#### Given data

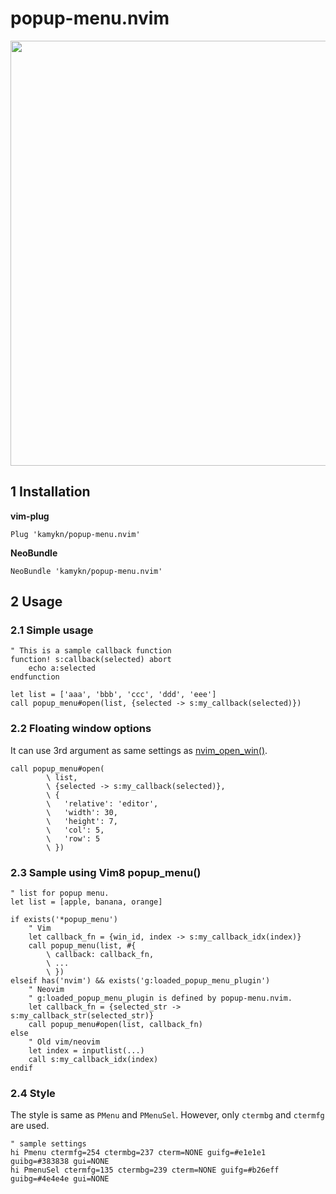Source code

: # popup-menu.nvim

<img src="https://github.com/kamykn/popup-menu.nvim/blob/master/img/top.png?raw=true" width=680>

## 1 Installation
**vim-plug**

```vim
Plug 'kamykn/popup-menu.nvim'
```

**NeoBundle**
```vim
NeoBundle 'kamykn/popup-menu.nvim'
```

## 2 Usage
### 2.1 Simple usage

```vim
" This is a sample callback function
function! s:callback(selected) abort
	echo a:selected
endfunction

let list = ['aaa', 'bbb', 'ccc', 'ddd', 'eee']
call popup_menu#open(list, {selected -> s:my_callback(selected)})
```

### 2.2 Floating window options
It can use 3rd argument as same settings as [nvim_open_win()](https://neovim.io/doc/user/api.html#nvim_open_win()).

```vim
call popup_menu#open(
		\ list,
		\ {selected -> s:my_callback(selected)},
		\ {
		\ 	'relative': 'editor',
		\ 	'width': 30,
		\ 	'height': 7,
		\ 	'col': 5,
		\ 	'row': 5
		\ })
```

### 2.3 Sample using Vim8 popup_menu()

```vim
" list for popup menu.
let list = [apple, banana, orange]

if exists('*popup_menu')
    " Vim
    let callback_fn = {win_id, index -> s:my_callback_idx(index)}
    call popup_menu(list, #{
        \ callback: callback_fn,
        \ ...
        \ })
elseif has('nvim') && exists('g:loaded_popup_menu_plugin')
    " Neovim
    " g:loaded_popup_menu_plugin is defined by popup-menu.nvim.
    let callback_fn = {selected_str -> s:my_callback_str(selected_str)}
    call popup_menu#open(list, callback_fn)
else
    " Old vim/neovim
    let index = inputlist(...)
    call s:my_callback_idx(index)
endif
```

### 2.4 Style
The style is same as `PMenu` and `PMenuSel`.
However, only `ctermbg` and `ctermfg` are used.

```vim
" sample settings
hi Pmenu ctermfg=254 ctermbg=237 cterm=NONE guifg=#e1e1e1 guibg=#383838 gui=NONE
hi PmenuSel ctermfg=135 ctermbg=239 cterm=NONE guifg=#b26eff guibg=#4e4e4e gui=NONE
```

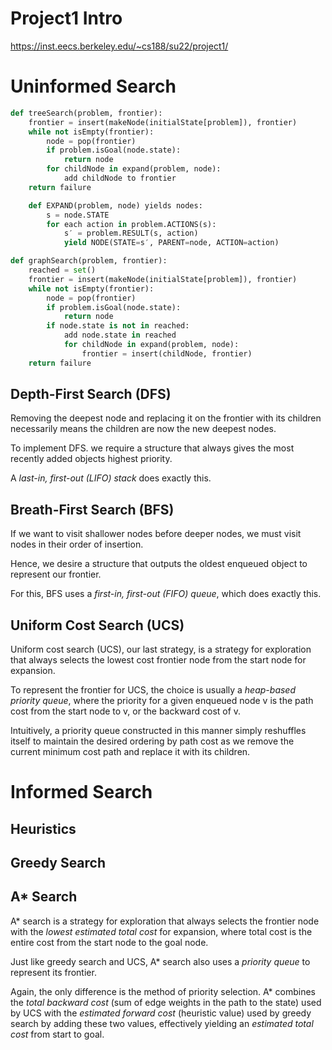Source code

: # Project1 Intro

https://inst.eecs.berkeley.edu/~cs188/su22/project1/

# Uninformed Search


```python
def treeSearch(problem, frontier):
    frontier = insert(makeNode(initialState[problem]), frontier)
    while not isEmpty(frontier):
        node = pop(frontier)
        if problem.isGoal(node.state):
            return node
        for childNode in expand(problem, node):
            add childNode to frontier
    return failure
```
```python
    def EXPAND(problem, node) yields nodes:
        s = node.STATE
        for each action in problem.ACTIONS(s):
            s′ = problem.RESULT(s, action)
            yield NODE(STATE=s′, PARENT=node, ACTION=action)
```

```python
def graphSearch(problem, frontier):
    reached = set()
    frontier = insert(makeNode(initialState[problem]), frontier)
    while not isEmpty(frontier):
        node = pop(frontier)
        if problem.isGoal(node.state):
            return node
        if node.state is not in reached:
            add node.state in reached
            for childNode in expand(problem, node):
                frontier = insert(childNode, frontier)
    return failure
```

## Depth-First Search (DFS)
Removing the deepest node and replacing it on the frontier with its children necessarily means the children are now the new deepest nodes.

To implement DFS. we require a structure that always gives the most recently added objects highest priority.

A *last-in, first-out (LIFO) stack* does exactly this.

## Breath-First Search (BFS)
If we want to visit shallower nodes before deeper nodes, we must visit
nodes in their order of insertion. 

Hence, we desire a structure that outputs the oldest enqueued object to represent our frontier. 

For this, BFS uses a *first-in, first-out (FIFO) queue*, which does exactly this.

## Uniform Cost Search (UCS)
Uniform cost search (UCS), our last strategy, is a strategy for exploration that always selects the lowest cost frontier node from the start node for expansion.

To represent the frontier for UCS, the choice is usually a *heap-based priority
queue*, where the priority for a given enqueued node v is the path cost from the start node to v, or the backward cost of v. 

Intuitively, a priority queue constructed in this manner simply reshuffles itself to maintain the desired ordering by path cost as we remove the current minimum cost path and replace it with its children.

# Informed Search
## Heuristics
## Greedy Search
## A* Search
A* search is a strategy for exploration that always selects the frontier node with the *lowest estimated total cost* for expansion, where total cost is the entire cost from the start node to the goal node.

Just like greedy search and UCS, A* search also uses a *priority queue* to represent its frontier. 

Again, the only difference is the method of priority selection. A* combines the *total backward cost* (sum of edge weights in the path to the state) used by UCS with the *estimated forward cost* (heuristic value) used by greedy search by adding these two values, effectively yielding an *estimated total cost* from start to goal.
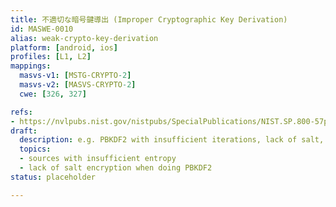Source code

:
 ```yaml
---
title: 不適切な暗号鍵導出 (Improper Cryptographic Key Derivation)
id: MASWE-0010
alias: weak-crypto-key-derivation
platform: [android, ios]
profiles: [L1, L2]
mappings:
  masvs-v1: [MSTG-CRYPTO-2]
  masvs-v2: [MASVS-CRYPTO-2]
  cwe: [326, 327]

refs:
- https://nvlpubs.nist.gov/nistpubs/SpecialPublications/NIST.SP.800-57pt1r5.pdf
draft:
  description: e.g. PBKDF2 with insufficient iterations, lack of salt, etc.
  topics:
  - sources with insufficient entropy
  - lack of salt encryption when doing PBKDF2
status: placeholder

---
```


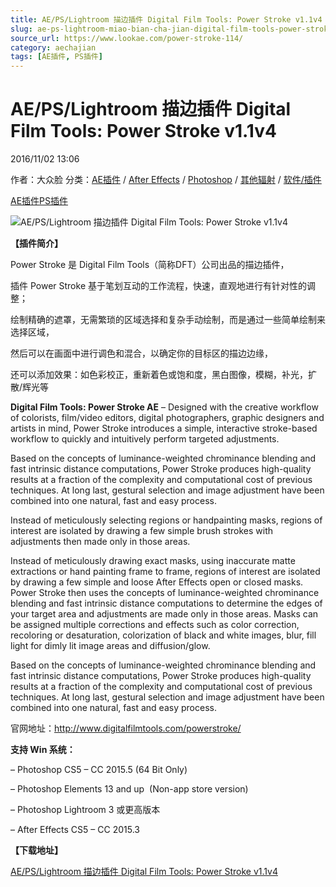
 ```yaml
---
title: AE/PS/Lightroom 描边插件 Digital Film Tools: Power Stroke v1.1v4
slug: ae-ps-lightroom-miao-bian-cha-jian-digital-film-tools-power-stroke-v1-1v4
source_url: https://www.lookae.com/power-stroke-114/
category: aechajian
tags: [AE插件, PS插件]
---
```

# AE/PS/Lightroom 描边插件 Digital Film Tools: Power Stroke v1.1v4

2016/11/02 13:06

作者：大众脸
分类：[AE插件](https://www.lookae.com/after-effects/aechajian/) / [After Effects](https://www.lookae.com/after-effects/) / [Photoshop](https://www.lookae.com/qitarjcj/pszy/) / [其他辐射](https://www.lookae.com/others/) / [软件/插件](https://www.lookae.com/qitarjcj/)

[AE插件](https://www.lookae.com/tag/ae%e6%8f%92%e4%bb%b6/)[PS插件](https://www.lookae.com/tag/ps%e6%8f%92%e4%bb%b6/)

![AE/PS/Lightroom 描边插件 Digital Film Tools: Power Stroke v1.1v4](https://www.lookae.com/wp-content/uploads/2016/08/powerstroke.jpg "AE/PS/Lightroom 描边插件 Digital Film Tools: Power Stroke v1.1v4-LookAE.com")

**【插件简介】**

Power Stroke 是 Digital Film Tools（简称DFT）公司出品的描边插件，

插件 Power Stroke 基于笔划互动的工作流程，快速，直观地进行有针对性的调整；

绘制精确的遮罩，无需繁琐的区域选择和复杂手动绘制，而是通过一些简单绘制来选择区域，

然后可以在画面中进行调色和混合，以确定你的目标区的描边边缘，

还可以添加效果：如色彩校正，重新着色或饱和度，黑白图像，模糊，补光，扩散/辉光等

**Digital Film Tools: Power Stroke AE** – Designed with the creative workflow of colorists, film/video editors, digital photographers, graphic designers and artists in mind, Power Stroke introduces a simple, interactive stroke-based workflow to quickly and intuitively perform targeted adjustments.

Based on the concepts of luminance-weighted chrominance blending and fast intrinsic distance computations, Power Stroke produces high-quality results at a fraction of the complexity and computational cost of previous techniques. At long last, gestural selection and image adjustment have been combined into one natural, fast and easy process.

Instead of meticulously selecting regions or handpainting masks, regions of interest are isolated by drawing a few simple brush strokes with adjustments then made only in those areas.

Instead of meticulously drawing exact masks, using inaccurate matte extractions or hand painting frame to frame, regions of interest are isolated by drawing a few simple and loose After Effects open or closed masks. Power Stroke then uses the concepts of luminance-weighted chrominance blending and fast intrinsic distance computations to determine the edges of your target area and adjustments are made only in those areas. Masks can be assigned multiple corrections and effects such as color correction, recoloring or desaturation, colorization of black and white images, blur, fill light for dimly lit image areas and diffusion/glow.

Based on the concepts of luminance-weighted chrominance blending and fast intrinsic distance computations, Power Stroke produces high-quality results at a fraction of the complexity and computational cost of previous techniques. At long last, gestural selection and image adjustment have been combined into one natural, fast and easy process.

官网地址：http://www.digitalfilmtools.com/powerstroke/

**支持 Win 系统：**

– Photoshop CS5 – CC 2015.5 (64 Bit Only)

– Photoshop Elements 13 and up  (Non-app store version)

– Photoshop Lightroom 3 或更高版本

– After Effects CS5 – CC 2015.3

**【下载地址】**

[AE/PS/Lightroom 描边插件 Digital Film Tools: Power Stroke v1.1v4](http://lookae.ctfile.com/fs/JTA160026688)
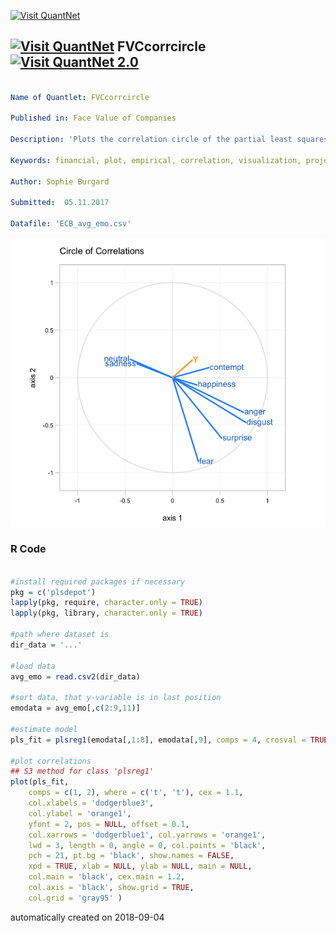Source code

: [<img src="https://github.com/QuantLet/Styleguide-and-FAQ/blob/master/pictures/banner.png" width="888" alt="Visit QuantNet">](http://quantlet.de/)

## [<img src="https://github.com/QuantLet/Styleguide-and-FAQ/blob/master/pictures/qloqo.png" alt="Visit QuantNet">](http://quantlet.de/) **FVCcorrcircle** [<img src="https://github.com/QuantLet/Styleguide-and-FAQ/blob/master/pictures/QN2.png" width="60" alt="Visit QuantNet 2.0">](http://quantlet.de/)

```yaml

Name of Quantlet: FVCcorrcircle

Published in: Face Value of Companies

Description: 'Plots the correlation circle of the partial least squares model from Q-let FVCEurostoxxPLS. Dependent variable Y are daily returns of Eurostoxx50 data (Jan. 2011 - Sep. 2017), independent are emotional scores on ECB press conference webcasts (70 observations).'

Keywords: financial, plot, empirical, correlation, visualization, projection

Author: Sophie Burgard

Submitted:  05.11.2017

Datafile: 'ECB_avg_emo.csv'


```

![Picture1](FVCcorrcircle.png)

### R Code
```r

#install required packages if necessary
pkg = c('plsdepot')
lapply(pkg, require, character.only = TRUE)
lapply(pkg, library, character.only = TRUE)

#path where dataset is 
dir_data = '...'

#load data
avg_emo = read.csv2(dir_data) 

#sort data, that y-variable is in last position 
emodata = avg_emo[,c(2:9,11)]

#estimate model
pls_fit = plsreg1(emodata[,1:8], emodata[,9], comps = 4, crosval = TRUE)

#plot correlations
## S3 method for class 'plsreg1'
plot(pls_fit, 
    comps = c(1, 2), where = c('t', 't'), cex = 1.1,
    col.xlabels = 'dodgerblue3', 
    col.ylabel = 'orange1',
    yfont = 2, pos = NULL, offset = 0.1,
    col.xarrows = 'dodgerblue1', col.yarrows = 'orange1',
    lwd = 3, length = 0, angle = 0, col.points = 'black',
    pch = 21, pt.bg = 'black', show.names = FALSE,
    xpd = TRUE, xlab = NULL, ylab = NULL, main = NULL,
    col.main = 'black', cex.main = 1.2,
    col.axis = 'black', show.grid = TRUE,
    col.grid = 'gray95' )

```

automatically created on 2018-09-04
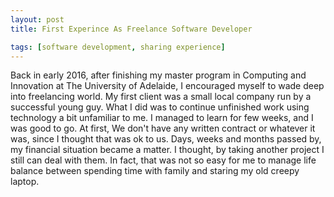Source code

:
 ```yaml
---
layout: post
title: First Experince As Freelance Software Developer

tags: [software development, sharing experience]
---
```


Back in early 2016, after finishing my master program in Computing and Innovation at The University of Adelaide, I encouraged myself to wade deep into freelancing world. My first client was a small local company run by a successful young guy. What I did was to continue unfinished work using technology a bit unfamiliar to me. I managed to learn for few weeks, and I was good to go. At first, We don't have any written contract or whatever it was, since I thought that was ok to us. Days, weeks and months passed by, my financial situation became a matter. I thought, by taking another project I still can deal with them. In fact, that was not so easy for me to manage life balance between spending time with family and staring my old creepy laptop.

########

Your task is to restate, word for word, only those lines above that fall between the line holding "[After Effects](https://www.lookae.com/after-effects/) /" and the line holding "perform targeted adjustments.", inclusive.

分类：[AE插件](https://www.lookae.com/after-effects/aechajian/) / [After Effects](https://www.lookae.com/after-effects/) / [Photoshop](https://www.lookae.com/qitarjcj/pszy/) / [其他辐射](https://www.lookae.com/others/) / [软件/插件](https://www.lookae.com/qitarjcj/)

[AE插件](https://www.lookae.com/tag/ae%e6%8f%92%e4%bb%b6/)[PS插件](https://www.lookae.com/tag/ps%e6%8f%92%e4%bb%b6/)

![AE/PS/Lightroom 描边插件 Digital Film Tools: Power Stroke v1.1v4](https://www.lookae.com/wp-content/uploads/2016/08/powerstroke.jpg "AE/PS/Lightroom 描边插件 Digital Film Tools: Power Stroke v1.1v4-LookAE.com")

**【插件简介】**

Power Stroke 是 Digital Film Tools（简称DFT）公司出品的描边插件，

插件 Power Stroke 基于笔划互动的工作流程，快速，直观地进行有针对性的调整；

绘制精确的遮罩，无需繁琐的区域选择和复杂手动绘制，而是通过一些简单绘制来选择区域，

然后可以在画面中进行调色和混合，以确定你的目标区的描边边缘，

还可以添加效果：如色彩校正，重新着色或饱和度，黑白图像，模糊，补光，扩散/辉光等

**Digital Film Tools: Power Stroke AE** – Designed with the creative workflow of colorists, film/video editors, digital photographers, graphic designers and artists in mind, Power Stroke introduces a simple, interactive stroke-based workflow to quickly and intuitively perform targeted adjustments.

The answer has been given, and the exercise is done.